§ WHAT YOU ARE ASKED TO DO:
Which lines below hold the word "About"? Report each one.

§ EXTRACTED INFORMATION:
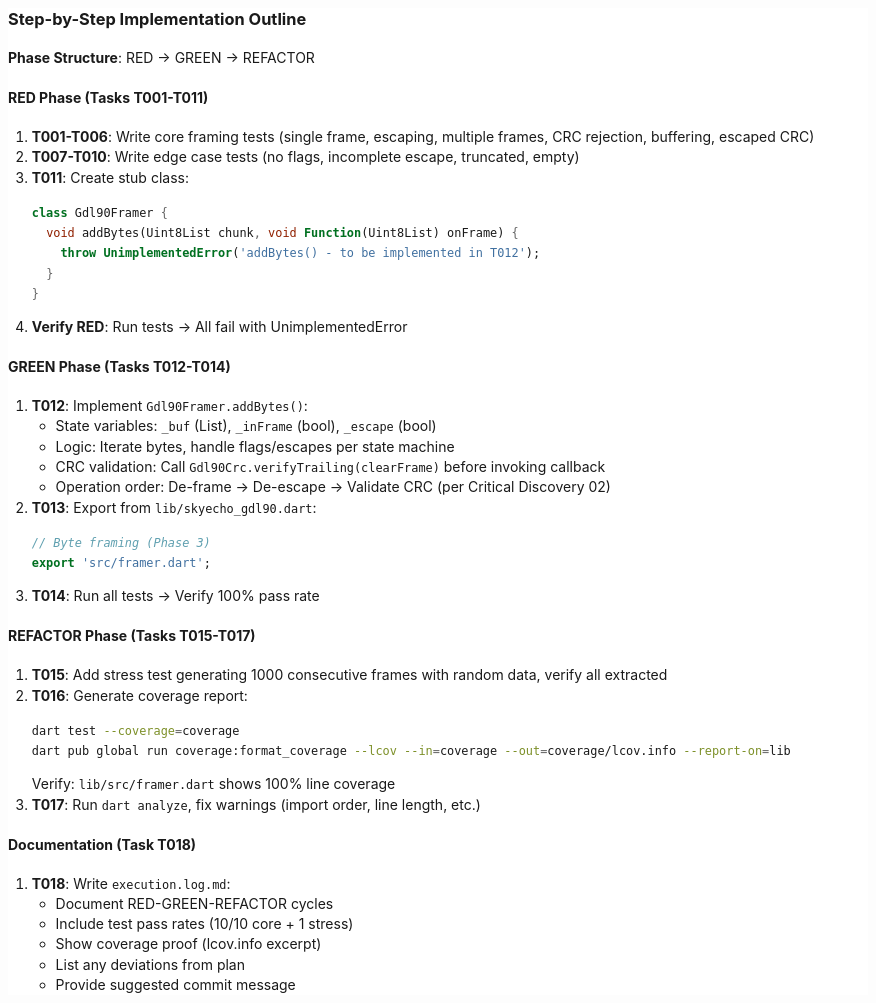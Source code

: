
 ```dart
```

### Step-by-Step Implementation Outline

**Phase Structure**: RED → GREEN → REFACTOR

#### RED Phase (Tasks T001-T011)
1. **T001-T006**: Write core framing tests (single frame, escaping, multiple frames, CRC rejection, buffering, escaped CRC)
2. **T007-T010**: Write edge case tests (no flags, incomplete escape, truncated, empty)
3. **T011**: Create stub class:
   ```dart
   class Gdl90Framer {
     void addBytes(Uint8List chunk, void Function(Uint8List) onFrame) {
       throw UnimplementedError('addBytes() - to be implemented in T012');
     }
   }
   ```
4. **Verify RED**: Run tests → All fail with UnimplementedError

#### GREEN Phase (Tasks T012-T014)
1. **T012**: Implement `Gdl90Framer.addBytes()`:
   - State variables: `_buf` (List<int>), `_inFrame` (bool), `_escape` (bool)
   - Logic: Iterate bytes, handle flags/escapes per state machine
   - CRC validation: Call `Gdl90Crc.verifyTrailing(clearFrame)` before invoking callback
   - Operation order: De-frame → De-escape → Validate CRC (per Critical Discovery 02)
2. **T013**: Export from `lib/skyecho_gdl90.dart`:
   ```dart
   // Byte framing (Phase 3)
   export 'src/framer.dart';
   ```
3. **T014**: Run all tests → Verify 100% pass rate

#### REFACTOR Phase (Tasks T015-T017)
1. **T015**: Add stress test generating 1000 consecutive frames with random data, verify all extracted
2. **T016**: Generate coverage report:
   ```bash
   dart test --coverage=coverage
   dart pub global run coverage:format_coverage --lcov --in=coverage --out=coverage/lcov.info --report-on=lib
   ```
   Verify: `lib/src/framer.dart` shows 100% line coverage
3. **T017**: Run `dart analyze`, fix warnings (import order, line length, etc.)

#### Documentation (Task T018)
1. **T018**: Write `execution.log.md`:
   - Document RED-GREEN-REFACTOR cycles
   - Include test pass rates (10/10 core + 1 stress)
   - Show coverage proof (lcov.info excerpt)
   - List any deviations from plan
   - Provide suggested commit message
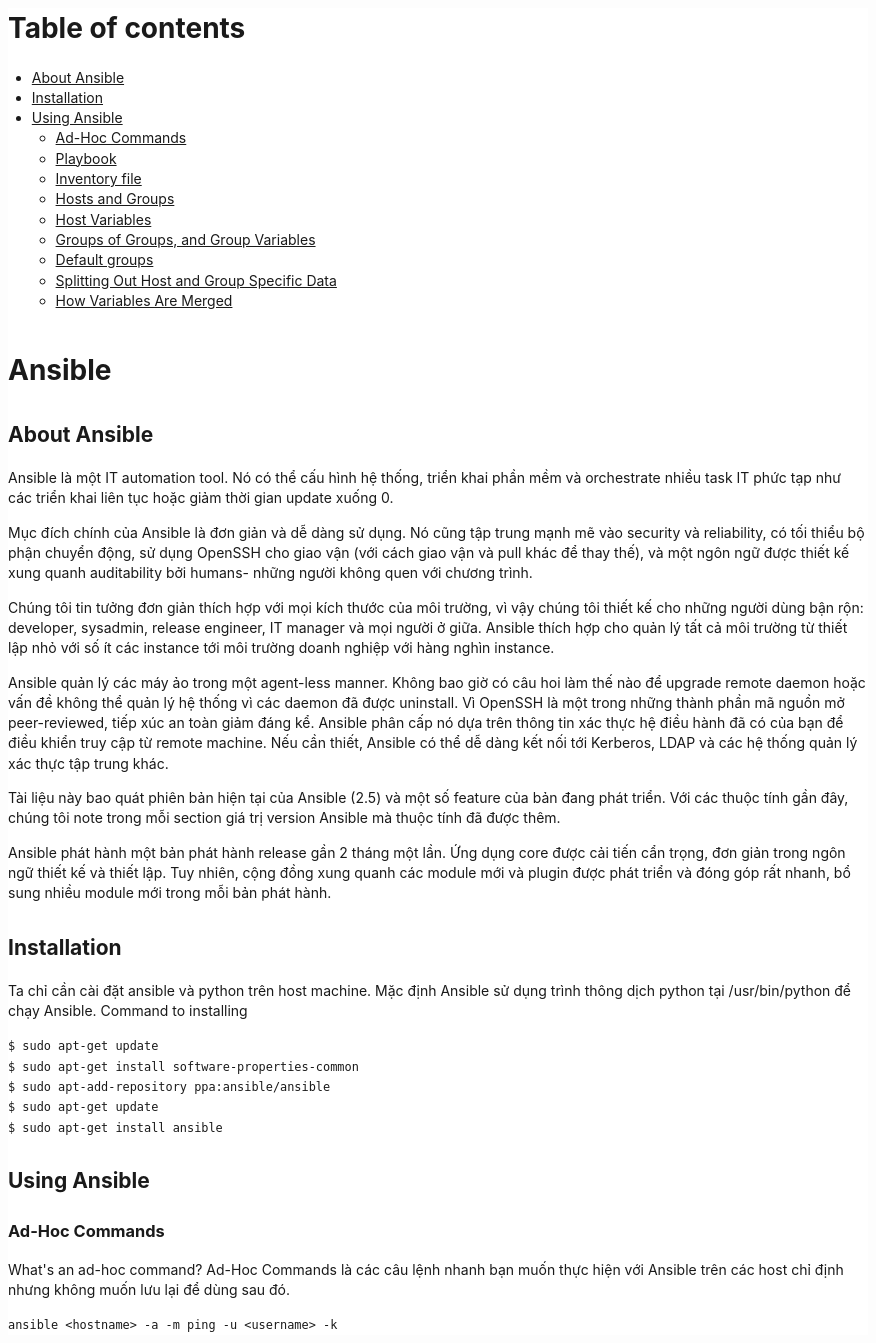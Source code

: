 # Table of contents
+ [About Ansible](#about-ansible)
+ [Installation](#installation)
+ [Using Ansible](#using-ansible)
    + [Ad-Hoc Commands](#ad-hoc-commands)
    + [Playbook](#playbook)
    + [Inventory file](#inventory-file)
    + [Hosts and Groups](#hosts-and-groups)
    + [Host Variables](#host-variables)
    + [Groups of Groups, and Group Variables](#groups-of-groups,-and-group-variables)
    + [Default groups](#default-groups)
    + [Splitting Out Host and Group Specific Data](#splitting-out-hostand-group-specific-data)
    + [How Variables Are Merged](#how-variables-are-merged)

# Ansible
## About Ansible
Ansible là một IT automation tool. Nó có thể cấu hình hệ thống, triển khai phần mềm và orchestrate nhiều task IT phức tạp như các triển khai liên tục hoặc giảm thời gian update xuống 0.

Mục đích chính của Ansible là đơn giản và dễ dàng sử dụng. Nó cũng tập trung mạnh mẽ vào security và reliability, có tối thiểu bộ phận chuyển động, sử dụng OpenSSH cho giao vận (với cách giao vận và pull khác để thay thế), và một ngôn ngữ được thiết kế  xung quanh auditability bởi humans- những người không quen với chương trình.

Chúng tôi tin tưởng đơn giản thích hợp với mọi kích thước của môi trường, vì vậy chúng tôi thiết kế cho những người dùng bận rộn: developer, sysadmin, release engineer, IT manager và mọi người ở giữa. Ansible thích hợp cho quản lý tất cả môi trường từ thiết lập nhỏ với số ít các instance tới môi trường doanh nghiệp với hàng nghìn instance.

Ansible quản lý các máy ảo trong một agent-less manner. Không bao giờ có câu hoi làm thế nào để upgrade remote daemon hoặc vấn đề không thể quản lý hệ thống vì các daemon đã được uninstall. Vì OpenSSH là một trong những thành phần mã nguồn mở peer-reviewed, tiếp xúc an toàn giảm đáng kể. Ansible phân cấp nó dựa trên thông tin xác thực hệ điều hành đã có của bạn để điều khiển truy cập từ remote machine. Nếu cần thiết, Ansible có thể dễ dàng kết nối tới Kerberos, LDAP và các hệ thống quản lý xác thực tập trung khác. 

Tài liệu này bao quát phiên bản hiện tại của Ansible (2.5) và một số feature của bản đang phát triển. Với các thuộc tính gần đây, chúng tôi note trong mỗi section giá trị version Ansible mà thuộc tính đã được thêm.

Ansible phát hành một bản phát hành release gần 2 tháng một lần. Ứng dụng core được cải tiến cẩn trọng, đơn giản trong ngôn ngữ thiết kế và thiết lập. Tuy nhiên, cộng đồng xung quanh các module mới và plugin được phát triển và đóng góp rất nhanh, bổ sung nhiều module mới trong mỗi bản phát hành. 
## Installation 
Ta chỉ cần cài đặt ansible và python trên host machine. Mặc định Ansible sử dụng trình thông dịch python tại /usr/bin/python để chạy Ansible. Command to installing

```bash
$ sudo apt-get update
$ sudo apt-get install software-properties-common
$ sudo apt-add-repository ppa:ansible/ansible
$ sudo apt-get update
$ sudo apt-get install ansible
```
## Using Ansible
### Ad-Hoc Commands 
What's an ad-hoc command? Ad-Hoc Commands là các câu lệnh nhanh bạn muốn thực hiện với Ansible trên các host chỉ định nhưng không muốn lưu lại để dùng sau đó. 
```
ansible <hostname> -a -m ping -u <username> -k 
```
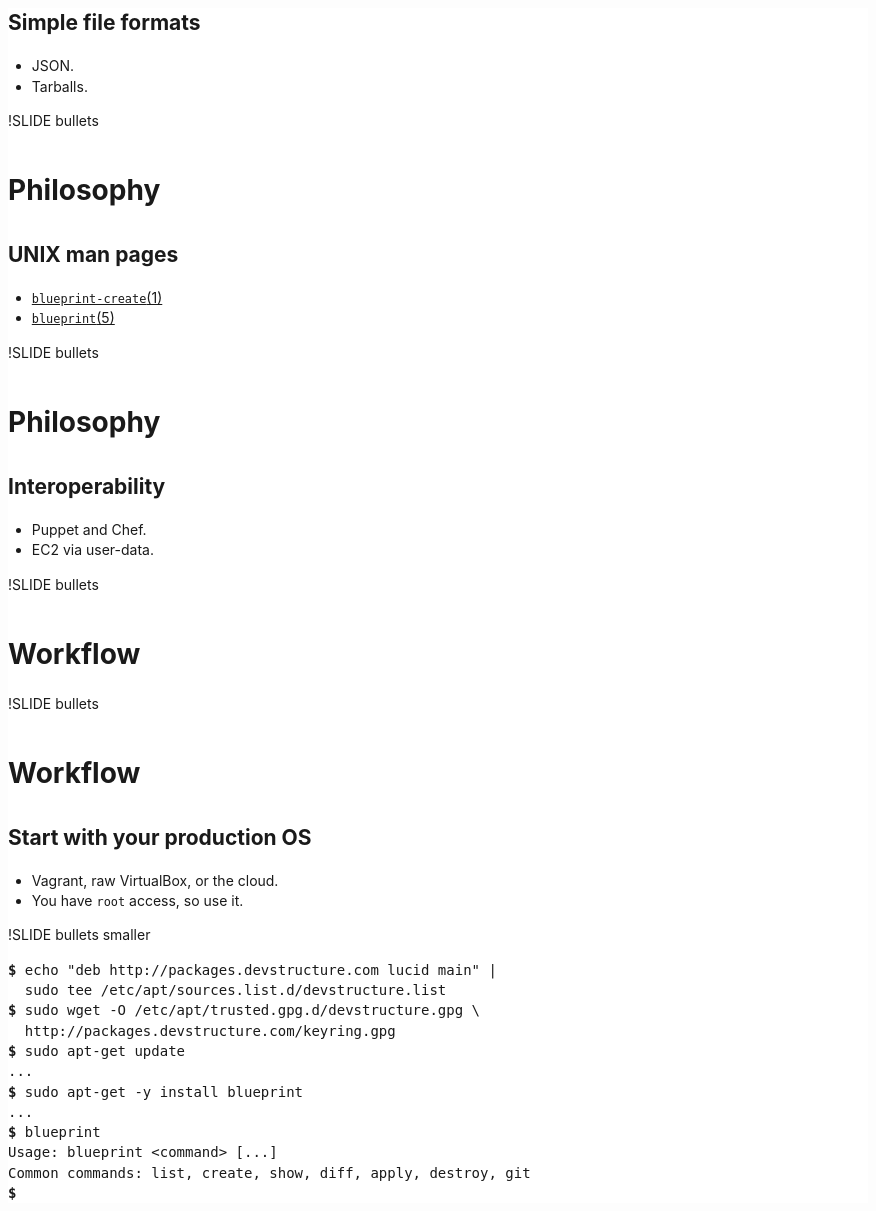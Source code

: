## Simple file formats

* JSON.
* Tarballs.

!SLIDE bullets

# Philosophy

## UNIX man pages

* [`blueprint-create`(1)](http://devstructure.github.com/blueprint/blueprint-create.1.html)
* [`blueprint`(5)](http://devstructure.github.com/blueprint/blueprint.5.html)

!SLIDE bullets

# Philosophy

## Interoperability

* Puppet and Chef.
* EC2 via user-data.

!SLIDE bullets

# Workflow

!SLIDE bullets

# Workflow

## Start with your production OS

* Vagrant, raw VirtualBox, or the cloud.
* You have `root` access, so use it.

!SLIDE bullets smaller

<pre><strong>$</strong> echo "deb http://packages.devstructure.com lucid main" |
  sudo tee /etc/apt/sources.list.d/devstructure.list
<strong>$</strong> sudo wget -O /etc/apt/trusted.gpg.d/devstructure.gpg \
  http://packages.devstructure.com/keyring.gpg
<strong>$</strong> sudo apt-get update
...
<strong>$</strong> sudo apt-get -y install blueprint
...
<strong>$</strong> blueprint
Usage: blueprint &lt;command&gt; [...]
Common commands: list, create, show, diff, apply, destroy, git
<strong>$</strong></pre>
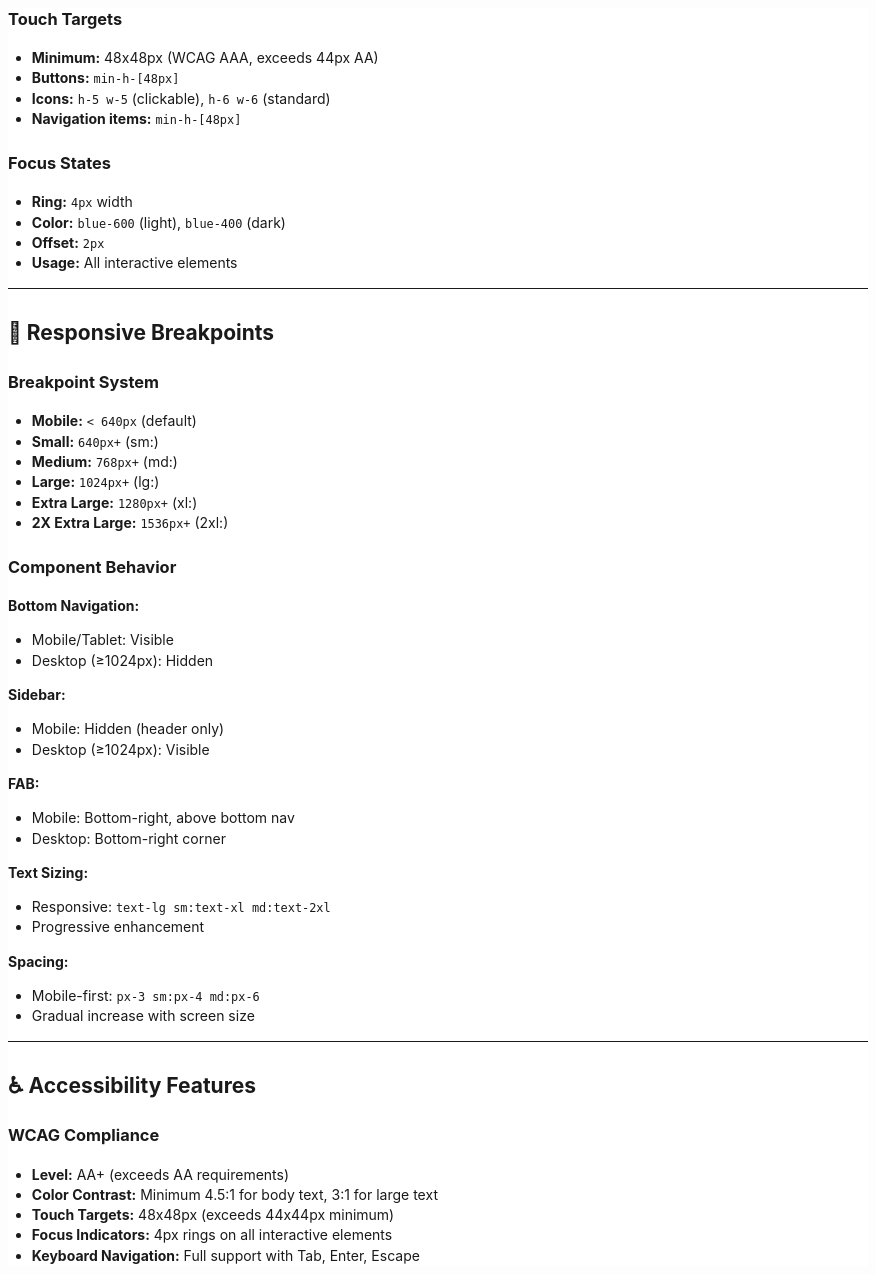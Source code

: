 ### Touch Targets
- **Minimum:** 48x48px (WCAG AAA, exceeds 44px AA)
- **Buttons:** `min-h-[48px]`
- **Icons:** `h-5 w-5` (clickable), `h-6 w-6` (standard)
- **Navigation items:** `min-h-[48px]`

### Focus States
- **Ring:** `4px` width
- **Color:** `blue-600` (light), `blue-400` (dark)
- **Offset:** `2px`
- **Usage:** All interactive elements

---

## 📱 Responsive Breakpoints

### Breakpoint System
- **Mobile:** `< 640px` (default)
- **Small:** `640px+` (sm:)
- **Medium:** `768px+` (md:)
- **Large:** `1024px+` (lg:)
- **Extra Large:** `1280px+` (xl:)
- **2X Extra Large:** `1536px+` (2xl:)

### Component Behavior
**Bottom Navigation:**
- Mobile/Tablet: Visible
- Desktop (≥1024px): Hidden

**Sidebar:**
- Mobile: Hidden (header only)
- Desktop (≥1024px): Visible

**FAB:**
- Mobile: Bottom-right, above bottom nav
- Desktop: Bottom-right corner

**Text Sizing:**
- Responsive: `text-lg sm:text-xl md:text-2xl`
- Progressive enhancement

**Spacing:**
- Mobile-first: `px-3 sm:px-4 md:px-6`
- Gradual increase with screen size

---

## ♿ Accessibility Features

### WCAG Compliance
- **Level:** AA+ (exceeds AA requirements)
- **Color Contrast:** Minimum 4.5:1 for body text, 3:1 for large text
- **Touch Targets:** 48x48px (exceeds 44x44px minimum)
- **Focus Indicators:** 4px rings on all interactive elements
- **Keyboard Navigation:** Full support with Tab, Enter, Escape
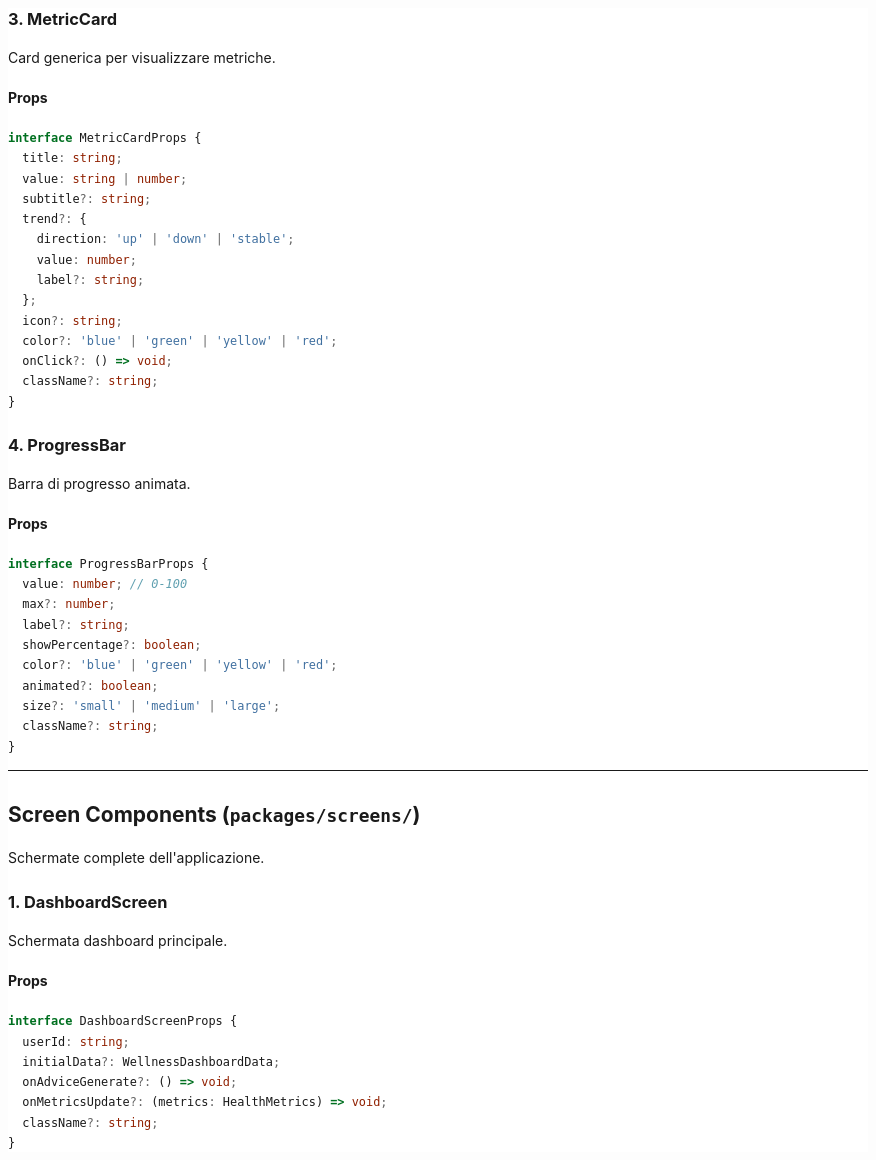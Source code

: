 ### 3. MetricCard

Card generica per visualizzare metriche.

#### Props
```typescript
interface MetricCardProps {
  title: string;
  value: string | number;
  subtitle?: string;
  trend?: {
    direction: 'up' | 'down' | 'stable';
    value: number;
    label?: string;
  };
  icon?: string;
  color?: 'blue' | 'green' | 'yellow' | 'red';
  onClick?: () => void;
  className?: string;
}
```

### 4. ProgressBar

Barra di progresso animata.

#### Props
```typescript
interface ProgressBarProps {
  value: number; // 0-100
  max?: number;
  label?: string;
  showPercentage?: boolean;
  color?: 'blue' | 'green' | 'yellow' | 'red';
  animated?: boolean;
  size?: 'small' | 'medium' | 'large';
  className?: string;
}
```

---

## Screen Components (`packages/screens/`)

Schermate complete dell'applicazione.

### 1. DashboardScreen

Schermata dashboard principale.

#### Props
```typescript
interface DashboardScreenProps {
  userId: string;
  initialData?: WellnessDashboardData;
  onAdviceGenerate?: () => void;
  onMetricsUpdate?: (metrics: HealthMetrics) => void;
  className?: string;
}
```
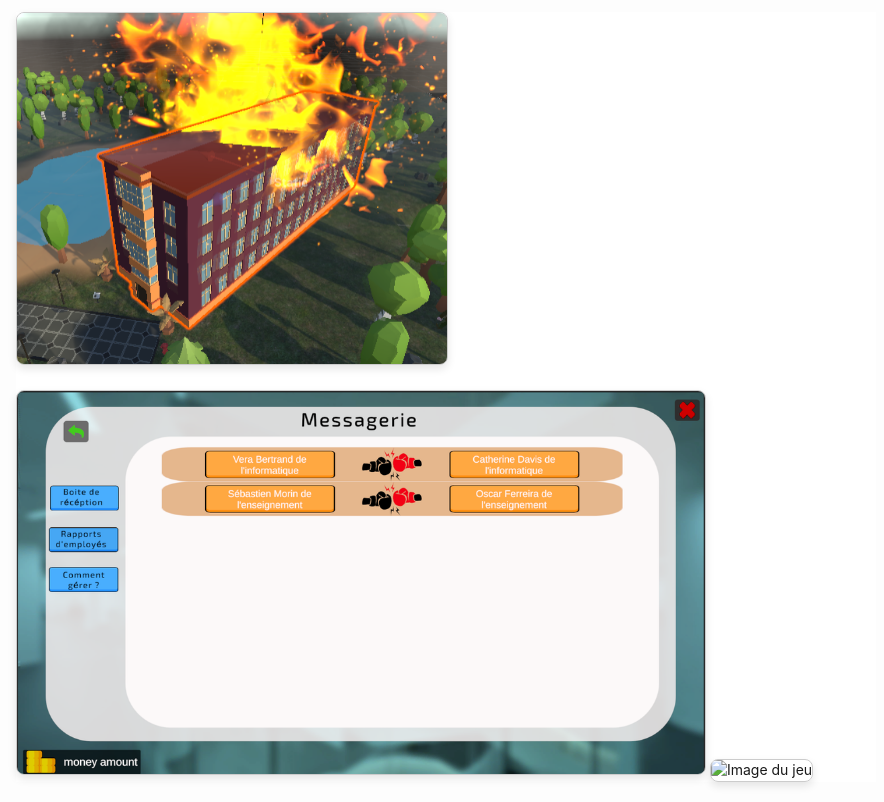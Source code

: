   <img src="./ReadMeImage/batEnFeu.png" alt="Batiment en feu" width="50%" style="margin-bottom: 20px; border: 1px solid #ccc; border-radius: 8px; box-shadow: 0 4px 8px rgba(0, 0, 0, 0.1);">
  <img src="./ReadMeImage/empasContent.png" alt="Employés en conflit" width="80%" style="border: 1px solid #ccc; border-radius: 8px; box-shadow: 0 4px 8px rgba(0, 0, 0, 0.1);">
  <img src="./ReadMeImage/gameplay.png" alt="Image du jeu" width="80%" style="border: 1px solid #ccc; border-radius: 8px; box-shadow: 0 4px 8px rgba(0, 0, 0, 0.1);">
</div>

§ EXERCISE SOLUTION:
+ [About Ansible](#about-ansible)
## About Ansible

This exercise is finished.